A powerful AI-powered accent detection application built with Streamlit that can analyze speech accents from audio files or video URLs. The app uses advanced machine learning to identify different English accents with high accuracy.
- Audio File Analysis: Upload audio files (WAV, MP3, FLAC, M4A, OGG) for accent detection
- Video URL Analysis: Extract audio from video URLs (YouTube and other platforms) and analyze accents
- Real-time Results: Get instant accent predictions with confidence scores
- Multiple Accent Support: Detects various English accents including American, British, Australian, and more
- Detailed Analytics: View probability distributions for all detected accents
- Clean Interface: Modern, user-friendly Streamlit interface
This application uses the HamzaSidhu786/speech-accent-detection model from Hugging Face: 🔗 Model Link: https://huggingface.co/HamzaSidhu786/speech-accent-detection
You can check it out in action here: 🔗 Space Link: [https://huggingface.co/spaces/HeyChriss/accent-detector-ai}
- Base Architecture: Fine-tuned Facebook Wav2Vec2-base model
- Training Dataset: CSTR-Edinburgh/VCTK dataset
- Accuracy: 99.55% on evaluation set
- Framework: PyTorch + Transformers
- Model Size: 94.6M parameters
- License: Apache 2.0
The model achieves exceptional performance with a validation loss of 0.0441 and was trained for 10 epochs using advanced hyperparameters and mixed precision training.
- Python 3.8+
- pip package manager
-
Clone the repository:
git clone https://github.com/heychriss/accent-detector-ai.git cd accent-detector-ai -
Install dependencies:
pip install -r requirements.txt
-
Run the application:
streamlit run streamlit_app.py
-
Open your browser and navigate to
http://localhost:8501
- Click on the "📁 Upload Audio File" tab
- Choose an audio file from your device
- Click "Analyze Accent" button
- View the results with confidence scores
- Click on the "🔗 Video URL" tab
- Paste a video URL (YouTube, etc.)
- Click "Analyze Accent" button
- The app will download, extract audio, and analyze the accent
- Predicted Accent: The most likely accent detected
- Confidence: Percentage confidence in the prediction
- Probability Distribution: Shows all possible accents with their probabilities
- Source Information: Details about the analyzed file or URL
accent-detector-ai/
├── streamlit_app.py # Main Streamlit application
├── accent_detector.py # Core accent detection logic
├── model.py # Model loading and management
├── video_downloader.py # Video URL processing
├── logger.py # Logging configuration
├── requirements.txt # Python dependencies
├── test/ # Test files
│ ├── test_accent_detector.py
│ ├── test_model.py
│ └── test_video_downloader.py
├── .streamlit/ # Streamlit configuration
│ └── config.toml
└── README.md # This file
The application includes comprehensive tests that run automatically on startup:
- Test Coverage: Accent detector, model loading, video downloader
- Automated Testing: Tests run silently in background during app initialization
- Console Logging: Test results are logged to console for development monitoring
- Frontend: Streamlit for web interface
- ML Framework: PyTorch + Transformers
- Audio Processing: librosa for audio analysis
- Video Processing: yt-dlp for video URL handling
- Logging: Python logging with custom configuration
- AccentDetector: Main class handling accent prediction
- ModelManager: Handles model loading and caching
- VideoDownloader: Manages video URL processing and audio extraction
- Logger: Centralized logging system
- Model Caching: Models are cached using Streamlit's
@st.cache_resource - Efficient Processing: Optimized audio preprocessing and inference
- Memory Management: Proper cleanup of temporary files
The model can detect various English accents including but not limited to:
- American English
- British English
- Australian English
- Canadian English
- Irish English
- Scottish English
- And more regional variations
For complete accent list and detailed model performance, visit the model page.
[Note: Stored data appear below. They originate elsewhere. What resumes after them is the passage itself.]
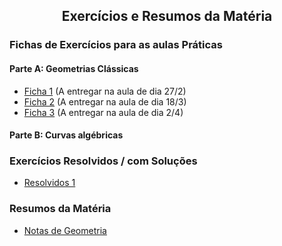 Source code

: 
<h2 align="center"> Exercícios e Resumos da Matéria</h2>  

### Fichas de Exercícios para as aulas Práticas

#### Parte A: Geometrias Clássicas
- [Ficha 1](http://cfloren.wdfiles.com/local--files/ensino/Ficha1.pdf) (A entregar na aula de dia 27/2)
- [Ficha 2](http://cfloren.wdfiles.com/local--files/ensino/Ficha2.pdf) (A entregar na aula de dia 18/3)
- [Ficha 3](http://cfloren.wdfiles.com/local--files/ensino/Ficha3.pdf) (A entregar na aula de dia 2/4)

#### Parte B: Curvas algébricas

### Exercícios Resolvidos / com Soluções

- [Resolvidos 1](http://cfloren.wdfiles.com/local--files/ensino/Resolvidos1.pdf) 
<!-- ### Exercícios Adicionais -->

### Resumos da Matéria
- [Notas de Geometria](http://cfloren.wdfiles.com/local--files/ensino/Geometria-2025.pdf)
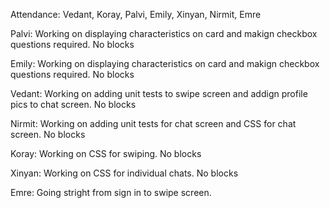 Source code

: Attendance: Vedant, Koray, Palvi, Emily, Xinyan, Nirmit, Emre

Palvi: Working on displaying characteristics on card and makign checkbox questions required. No blocks

Emily: Working on displaying characteristics on card and makign checkbox questions required. No blocks

Vedant: Working on adding unit tests to swipe screen and addign profile pics to chat screen. No blocks

Nirmit: Working on adding unit tests for chat screen and CSS for chat screen. No blocks

Koray: Working on CSS for swiping. No blocks

Xinyan: Working on CSS for individual chats. No blocks

Emre: Going stright from sign in to swipe screen. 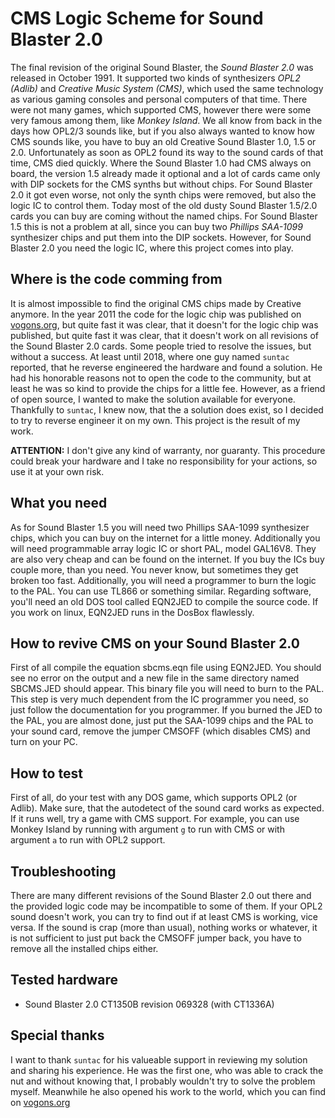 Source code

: # CMS Logic Scheme for Sound Blaster 2.0

The final revision of the original Sound Blaster, the *Sound Blaster 2.0* was
released in October 1991. It supported two kinds of synthesizers *OPL2 (Adlib)*
and *Creative Music System (CMS)*, which used the same technology as various
gaming consoles and personal computers of that time. There were not many games,
which supported CMS, however there were some very famous among them, like *Monkey
Island*. We all know from back in the days how OPL2/3 sounds like, but if you
also always wanted to know how CMS sounds like, you have to buy an old Creative
Sound Blaster 1.0, 1.5 or 2.0. Unfortunately as soon as OPL2 found its way to
the sound cards of that time, CMS died quickly. Where the Sound Blaster 1.0 had
CMS always on board, the version 1.5 already made it optional and a lot of cards
came only with DIP sockets for the CMS synths but without chips. For Sound
Blaster 2.0 it got even worse, not only the synth chips were removed, but also
the logic IC to control them. Today most of the old dusty Sound Blaster 1.5/2.0
cards you can buy are coming without the named chips. For Sound Blaster 1.5 this
is not a problem at all, since you can buy two *Phillips SAA-1099* synthesizer
chips and put them into the DIP sockets. However, for Sound Blaster 2.0 you
need the logic IC, where this project comes into play.

## Where is the code comming from

It is almost impossible to find the original CMS chips made by Creative anymore.
In the year 2011 the code for the logic chip was published on
[vogons.org](https://www.vogons.org/viewtopic.php?f=5&t=30242), but quite fast
it was clear, that it doesn't for the logic chip was published, but quite fast
it was clear, that it doesn't work on all revisions of the Sound Blaster 2.0
cards. Some people tried to resolve the issues, but without a success. At least
until 2018, where one guy named `suntac` reported, that he reverse engineered
the hardware and found a solution. He had his honorable reasons not to open the
code to the community, but at least he was so kind to provide the chips for a
little fee. However, as a friend of open source, I wanted to make the solution
available for everyone.  Thankfully to `suntac`, I knew now, that the a solution
does exist, so I decided to try to reverse engineer it on my own. This project
is the result of my work.

**ATTENTION:** I don't give any kind of warranty, nor guaranty. This procedure
could break your hardware and I take no responsibility for your actions, so 
use it at your own risk.

## What you need

As for Sound Blaster 1.5 you will need two Phillips SAA-1099 synthesizer
chips, which you can buy on the internet for a little money. Additionally
you will need programmable array logic IC or short PAL, model GAL16V8. They
are also very cheap and can be found on the internet. If you buy the ICs
buy couple more, than you need. You never know, but sometimes they get
broken too fast. Additionally, you will need a programmer to burn the
logic to the PAL. You can use TL866 or something similar. Regarding software,
you'll need an old DOS tool called EQN2JED to compile the source code. If
you work on linux, EQN2JED runs in the DosBox flawlessly.

## How to revive CMS on your Sound Blaster 2.0

First of all compile the equation sbcms.eqn file using EQN2JED. You should
see no error on the output and a new file in the same directory named SBCMS.JED
should appear. This binary file you will need to burn to the PAL. This step
is very much dependent from the IC programmer you need, so just follow the
documentation for you programmer. If you burned the JED to the PAL, you are
almost done, just put the SAA-1099 chips and the PAL to your sound card, remove
the jumper CMSOFF (which disables CMS) and turn on your PC.

## How to test

First of all, do your test with any DOS game, which supports OPL2 (or Adlib).
Make sure, that the autodetect of the sound card works as expected. If it runs
well, try a game with CMS support. For example, you can use Monkey Island by
running with argument `g` to run with CMS or with argument `a` to run with OPL2
support.

## Troubleshooting

There are many different revisions of the Sound Blaster 2.0 out there and the
provided logic code may be incompatible to some of them. If your OPL2 sound
doesn't work, you can try to find out if at least CMS is working, vice versa.
If the sound is crap (more than usual), nothing works or whatever, it is not
sufficient to just put back the CMSOFF jumper back, you have to remove all the
installed chips either.

## Tested hardware
- Sound Blaster 2.0 CT1350B revision 069328 (with CT1336A)

## Special thanks

I want to thank `suntac` for his valueable support in reviewing my solution and
sharing his experience. He was the first one, who was able to crack the nut and
without knowing that, I probably wouldn't try to solve the problem myself.
Meanwhile he also opened his work to the world, which you can find on 
[vogons.org](https://www.vogons.org/viewtopic.php?f=5&t=66361)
Contributions are welcome! Please feel free to submit a Pull Request. For major changes, please open an issue first to discuss what you would like to change.
This version works correctly, and there are no issues with YouTube cookies; however, in the HuggingFace Space, there might be issues related to cookies because there is no browser in HuggingFace therefore, some issues downloading from YouTube might be present. I am working on a way to download cookies manually to use in HuggingFace, but locally works perfectly locally.
This project is licensed under the MIT License - see the LICENSE file for details.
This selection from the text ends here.